GOAL OF THE EXERCISE → When a record contains an image, skip the image and retype the rest of that record exactly.
INFORMATION GIVEN START
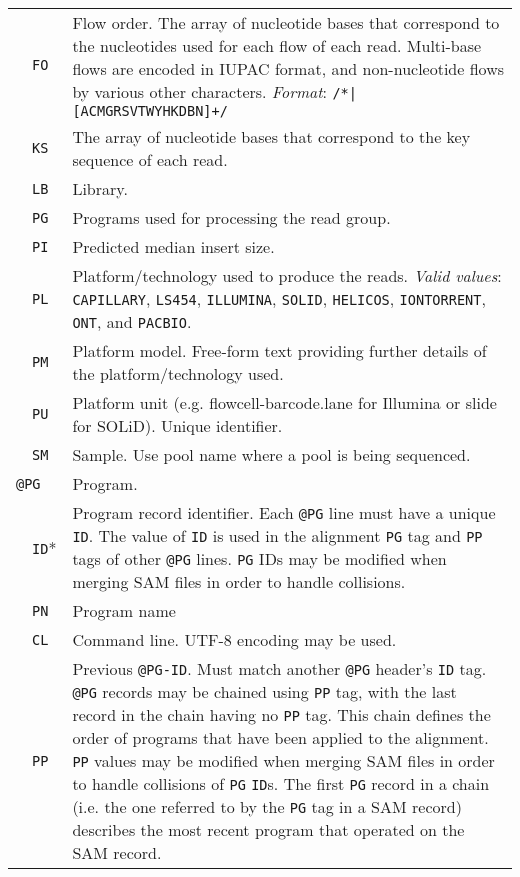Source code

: \documentclass[10pt]{article}
\begin{document}
\begin{center}
\begin{longtable}{|l|l|p{13.5cm}|}
  & {\tt FO} & Flow order. The array of nucleotide bases that correspond to the nucleotides used for each flow of each read.
  	Multi-base flows are encoded in IUPAC format, and non-nucleotide flows by various other characters. \emph{Format}: {\tt /\char92*|[ACMGRSVTWYHKDBN]+/}\\\cline{2-3}
  & {\tt KS} & The array of nucleotide bases that correspond to the key sequence of each read.\\\cline{2-3}
  & {\tt LB} & Library.\\\cline{2-3}
  & {\tt PG} & Programs used for processing the read group.\\\cline{2-3}
  & {\tt PI} & Predicted median insert size.\\\cline{2-3}
  & {\tt PL} & Platform/technology used to produce the reads. \emph{Valid values}:
  {\tt CAPILLARY}, {\tt LS454}, {\tt ILLUMINA}, {\tt SOLID}, {\tt HELICOS}, {\tt IONTORRENT}, {\tt ONT}, and {\tt PACBIO}.\\\cline{2-3}
  & {\tt PM} & Platform model. Free-form text providing further details of the
  platform/technology used.\\\cline{2-3}
  & {\tt PU} & Platform unit (e.g. flowcell-barcode.lane for Illumina or slide for SOLiD). Unique identifier.\\\cline{2-3}
  & {\tt SM} & Sample. Use pool name where a pool is being sequenced.\\\cline{1-3}
  \multicolumn{2}{|l}{\tt @PG} & Program. \\\cline{2-3}
  & {\tt ID}* & Program record identifier. Each {\tt @PG} line must have a unique {\tt ID}.
  	The value of {\tt ID} is used in the alignment {\tt PG} tag and {\tt PP} tags of other {\tt @PG} lines.
	{\tt PG} IDs may be modified when merging SAM files in order to handle collisions.\\\cline{2-3}
  & {\tt PN} & Program name \\\cline{2-3}
  & {\tt CL} & Command line.  UTF-8 encoding may be used. \\\cline{2-3}
  & {\tt PP} & Previous {\tt @PG-ID}. Must match another {\tt @PG} header's {\tt ID} tag.
  	{\tt @PG} records may be chained using {\tt PP} tag, with the last record in the chain
	having no {\tt PP} tag. This chain defines the order of programs that have been applied to the alignment.
	{\tt PP} values may be modified when merging SAM files in order to handle collisions of {\tt PG} {\tt ID}s.
	The first {\tt PG} record in a chain (i.e. the one referred to by the {\tt PG} tag in a SAM record)
	describes the most recent program that operated on the SAM record.

\end{longtable}
\end{center}
\end{document}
INFORMATION GIVEN END
RESPONSE AREA →
Source code

: \documentclass[10pt]{article}
\begin{document}
\begin{center}
\begin{longtable}{|l|l|p{13.5cm}|}
  & {\tt FO} & Flow order. The array of nucleotide bases that correspond to the nucleotides used for each flow of each read.
  	Multi-base flows are encoded in IUPAC format, and non-nucleotide flows by various other characters. \emph{Format}: {\tt /\char92*|[ACMGRSVTWYHKDBN]+/}\\\cline{2-3}
  & {\tt KS} & The array of nucleotide bases that correspond to the key sequence of each read.\\\cline{2-3}
  & {\tt LB} & Library.\\\cline{2-3}
  & {\tt PG} & Programs used for processing the read group.\\\cline{2-3}
  & {\tt PI} & Predicted median insert size.\\\cline{2-3}
  & {\tt PL} & Platform/technology used to produce the reads. \emph{Valid values}:
  {\tt CAPILLARY}, {\tt LS454}, {\tt ILLUMINA}, {\tt SOLID}, {\tt HELICOS}, {\tt IONTORRENT}, {\tt ONT}, and {\tt PACBIO}.\\\cline{2-3}
  & {\tt PM} & Platform model. Free-form text providing further details of the
  platform/technology used.\\\cline{2-3}
  & {\tt PU} & Platform unit (e.g. flowcell-barcode.lane for Illumina or slide for SOLiD). Unique identifier.\\\cline{2-3}
  & {\tt SM} & Sample. Use pool name where a pool is being sequenced.\\\cline{1-3}
  \multicolumn{2}{|l}{\tt @PG} & Program. \\\cline{2-3}
  & {\tt ID}* & Program record identifier. Each {\tt @PG} line must have a unique {\tt ID}.
  	The value of {\tt ID} is used in the alignment {\tt PG} tag and {\tt PP} tags of other {\tt @PG} lines.
	{\tt PG} IDs may be modified when merging SAM files in order to handle collisions.\\\cline{2-3}
  & {\tt PN} & Program name \\\cline{2-3}
  & {\tt CL} & Command line.  UTF-8 encoding may be used. \\\cline{2-3}
  & {\tt PP} & Previous {\tt @PG-ID}. Must match another {\tt @PG} header's {\tt ID} tag.
  	{\tt @PG} records may be chained using {\tt PP} tag, with the last record in the chain
	having no {\tt PP} tag. This chain defines the order of programs that have been applied to the alignment.
	{\tt PP} values may be modified when merging SAM files in order to handle collisions of {\tt PG} {\tt ID}s.
	The first {\tt PG} record in a chain (i.e. the one referred to by the {\tt PG} tag in a SAM record)
	describes the most recent program that operated on the SAM record.

\end{longtable}
\end{center}
\end{document}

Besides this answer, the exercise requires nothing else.